Job Description
Job Summary
- To lead and manage a high performing team of data scientists and machine learning engineers to continuously deliver results
- To manage the entire lifecycle of data science products/portfolio and drive the development of new machine learning capabilities tandem with delivering business value using advanced analytics
Key Responsibilities:
Leadership & Team Management:
- Lead, mentor, and inspire a team of data scientists, providing guidance on best practices in machine learning, statistical modeling, and data-driven decision-making.
- Facilitate career development and foster a culture of continuous learning and experimentation within the team.
Product Management:
- Collaborate with business development, product managers, and other stakeholders to enhance existing data science products.
- Actively engage in product lifecycle management, ensuring alignment with business objectives and customer needs.
- Oversee the deployment and maintenance of machine learning models in production, ensuring robustness and scalability.

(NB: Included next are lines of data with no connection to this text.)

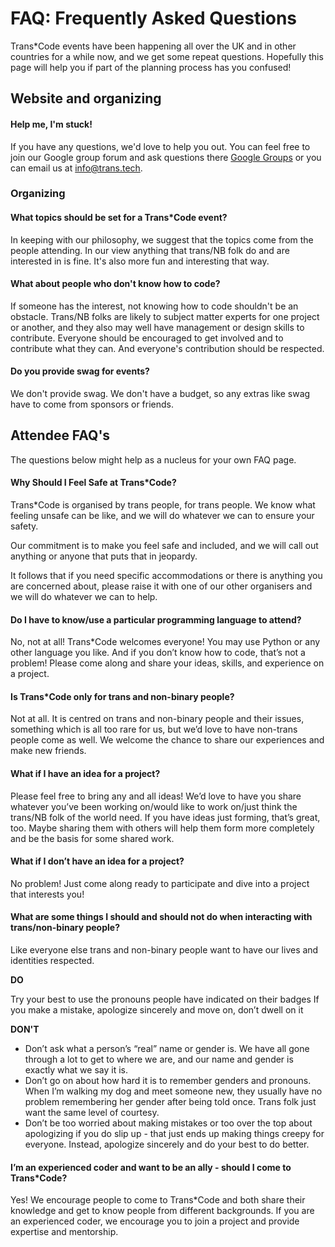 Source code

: # FAQ: Frequently Asked Questions

Trans*Code events have been happening all over the UK and in other countries for a while now, and
we get some repeat questions. Hopefully this page will help you if part of the
planning process has you confused!

## Website and organizing

#### Help me, I'm stuck!

If you have any questions, we'd love to help you out. You can feel free to join our Google group forum and ask questions there [Google Groups](https://groups.google.com/forum/#!forum/transcode-team) or you can email us at info@trans.tech.

### Organizing

#### What topics should be set for a Trans\*Code event?

In keeping with our philosophy, we suggest that the topics come from the people attending. In our view anything that trans/NB folk do and are interested in is fine. It's also more fun and interesting that way. 

#### What about people who don't know how to code?

If someone has the interest, not knowing how to code shouldn't be an obstacle. Trans/NB folks are likely to subject matter experts for one project or another, and they also may well have management or design skills to contribute. Everyone should be encouraged to get involved and to contribute what they can. And everyone's contribution should be respected.

#### Do you provide swag for events?

We don't provide swag. We don't have a budget, so any extras like swag have to come from sponsors or friends. 

## Attendee FAQ's

The questions below might help as a nucleus for your own FAQ page.

#### Why Should I Feel Safe at Trans*Code?

Trans*Code is organised by trans people, for trans people. We know what feeling unsafe can be like, and we will do whatever we can to ensure your safety.

Our commitment is to make you feel safe and included, and we will call out anything or anyone that puts that in jeopardy.

It follows that if you need specific accommodations or there is anything you are concerned about, please raise it with one of our other organisers and we will do whatever we can to help.

#### Do I have to know/use a particular programming language to attend?

No, not at all! Trans*Code welcomes everyone! You may use Python or any other language you like. And if you don’t know how to code, that’s not a problem! Please come along and share your ideas, skills, and experience on a project.

#### Is Trans*Code only for trans and non-binary people?

Not at all. It is centred on trans and non-binary people and their issues, something which is all too rare for us, but we’d love to have non-trans people come as well. We welcome the chance to share our experiences and make new friends.

#### What if I have an idea for a project?

Please feel free to bring any and all ideas! We’d love to have you share whatever you’ve been working on/would like to work on/just think the trans/NB folk of the world need. If you have ideas just forming, that’s great, too. Maybe sharing them with others will help them form more completely and be the basis for some shared work.

#### What if I don’t have an idea for a project?

No problem! Just come along ready to participate and dive into a project that interests you!

#### What are some things I should and should not do when interacting with trans/non-binary people?

Like everyone else trans and non-binary people want to have our lives and identities respected.

**DO**

Try your best to use the pronouns people have indicated on their badges If you make a mistake, apologize sincerely and move on, don’t dwell on it

**DON'T**

- Don’t ask what a person’s “real” name or gender is. We have all gone through a lot to get to where we are, and our name and gender is exactly what we say it is.
- Don’t go on about how hard it is to remember genders and pronouns. When I’m walking my dog and meet someone new, they usually have no problem remembering her gender after being told once. Trans folk just want the same level of courtesy.
- Don’t be too worried about making mistakes or too over the top about apologizing if you do slip up - that just ends up making things creepy for everyone. Instead, apologize sincerely and do your best to do better.

#### I’m an experienced coder and want to be an ally - should I come to Trans*Code?

Yes! We encourage people to come to Trans*Code and both share their knowledge and get to know people from different backgrounds. If you are an experienced coder, we encourage you to join a project and provide expertise and mentorship.
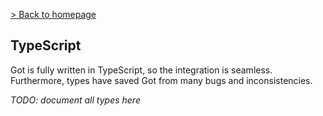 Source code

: [> Back to homepage](../readme.md#documentation)

## TypeScript

Got is fully written in TypeScript, so the integration is seamless.\
Furthermore, types have saved Got from many bugs and inconsistencies.

*TODO: document all types here*
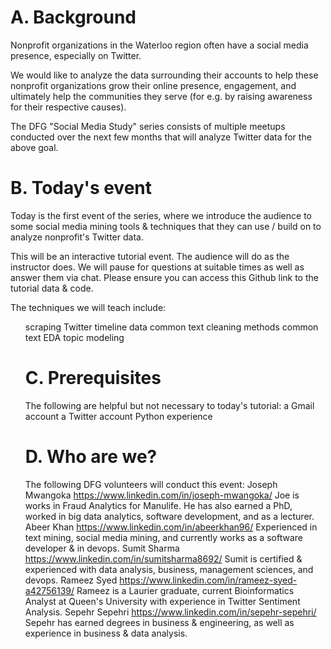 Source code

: # A. Background

Nonprofit organizations in the Waterloo region often have a social media presence, especially on Twitter. 

We would like to analyze the data surrounding their accounts to help these nonprofit organizations grow their online presence, engagement, and ultimately help the communities they serve (for e.g. by raising awareness for their respective causes). 

The DFG "Social Media Study" series consists of multiple meetups conducted over the next few months that will analyze Twitter data for the above goal. 

# B. Today's event
Today is the first event of the series, where we introduce the audience to some social media mining tools & techniques that they can use / build on to analyze nonprofit's Twitter data. 

This will be an interactive tutorial event. The audience will do as the instructor does. We will pause for questions at suitable times as well as answer them via chat. Please ensure you can access this Github link to the tutorial data & code.

The techniques we will teach include:
<ol>scraping Twitter timeline data 
common text cleaning methods 
common text EDA 
topic modeling 

# C. Prerequisites
The following are helpful but not necessary to today's tutorial:
a Gmail account
a Twitter account
Python experience

# D. Who are we?
The following DFG volunteers will conduct this event: 
Joseph Mwangoka
https://www.linkedin.com/in/joseph-mwangoka/
Joe is works in Fraud Analytics for Manulife. He has also earned a PhD, worked in big data analytics, software development, and as a lecturer.
Abeer Khan
https://www.linkedin.com/in/abeerkhan96/
Experienced in text mining, social media mining, and currently works as a software developer & in devops.
Sumit Sharma
https://www.linkedin.com/in/sumitsharma8692/
Sumit is certified & experienced with data analysis, business, management sciences, and devops.
Rameez Syed
https://www.linkedin.com/in/rameez-syed-a42756139/
Rameez is a Laurier graduate, current Bioinformatics Analyst at Queen's University with experience in Twitter Sentiment Analysis.
Sepehr Sepehri
https://www.linkedin.com/in/sepehr-sepehri/
Sepehr has earned degrees in business & engineering, as well as experience in business & data analysis. 

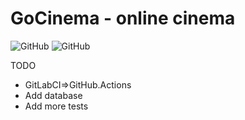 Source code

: # GoCinema - online cinema
<img alt="GitHub" src="https://img.shields.io/github/license/u2lentaru/GoCinema">   <img alt="GitHub" src="https://goreportcard.com/badge/github.com/u2lentaru/GoCinema">

TODO
* GitLabCI=>GitHub.Actions
* Add database
* Add more tests
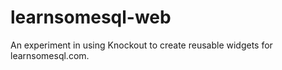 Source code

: # learnsomesql-web

An experiment in using Knockout to create reusable widgets for learnsomesql.com.
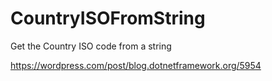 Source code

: # CountryISOFromString
Get the Country ISO code from a string

https://wordpress.com/post/blog.dotnetframework.org/5954
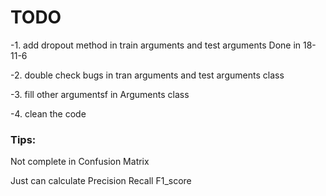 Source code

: # TODO
-1. add dropout method in train arguments and test arguments   Done in 18-11-6


-2. double check bugs in tran arguments and test arguments class 


-3. fill other argumentsf in Arguments class


-4. clean the code

### Tips:

Not complete in Confusion Matrix


Just can calculate Precision Recall F1_score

Solution Innovation & Development:
- Design and build new data-driven products and services, leveraging machine learning, AI, and advanced analytics to meet evolving business demands.
- Explore innovative applications of data science to create additional value for our platform.
- Infuse machine learning capabilities into operational processes, improving efficiency and accuracy across workflows.
Collaboration & Cross-Functional Partnership:
- Work closely with business development teams to explore new opportunities for data solutions, acting as the technical counterpart to foster data-driven partnerships.
- Collaborate with product managers to define technical requirements for new features and enhancements, ensuring seamless integration of data science solutions.
Research & Development:
- Stay up to date with the latest advancements in machine learning, data engineering, and AI technologies.
- Lead the R&D efforts on emerging techniques such as natural language processing, reinforcement learning, and predictive modeling, ensuring continuous improvement in product offerings.
Performance Monitoring & Optimization:
- Establish and track key performance indicators (KPIs) for all data science initiatives, ensuring measurable impact on business growth and operational efficiency.
- Drive continuous improvement in the performance of deployed models, optimizing for speed, accuracy, and interpretability.
- Drive MLOPS best practices and Infrastructure improvement for all ML/DS initiatives.
Academic Qualification(s):
- Bachelor's degree in Computer Science, Engineering, or a related field
Professional Qualification(s):
Experience (Number of relevant years):
- Minimum of 7 years in Data Science, Machine Learning and Advanced analytics preferably from the fintech, telco or banking sectors.
- 2-3 years leading junior data scientists
- Proven experience in designing, developing, and deploying data science products in production environments.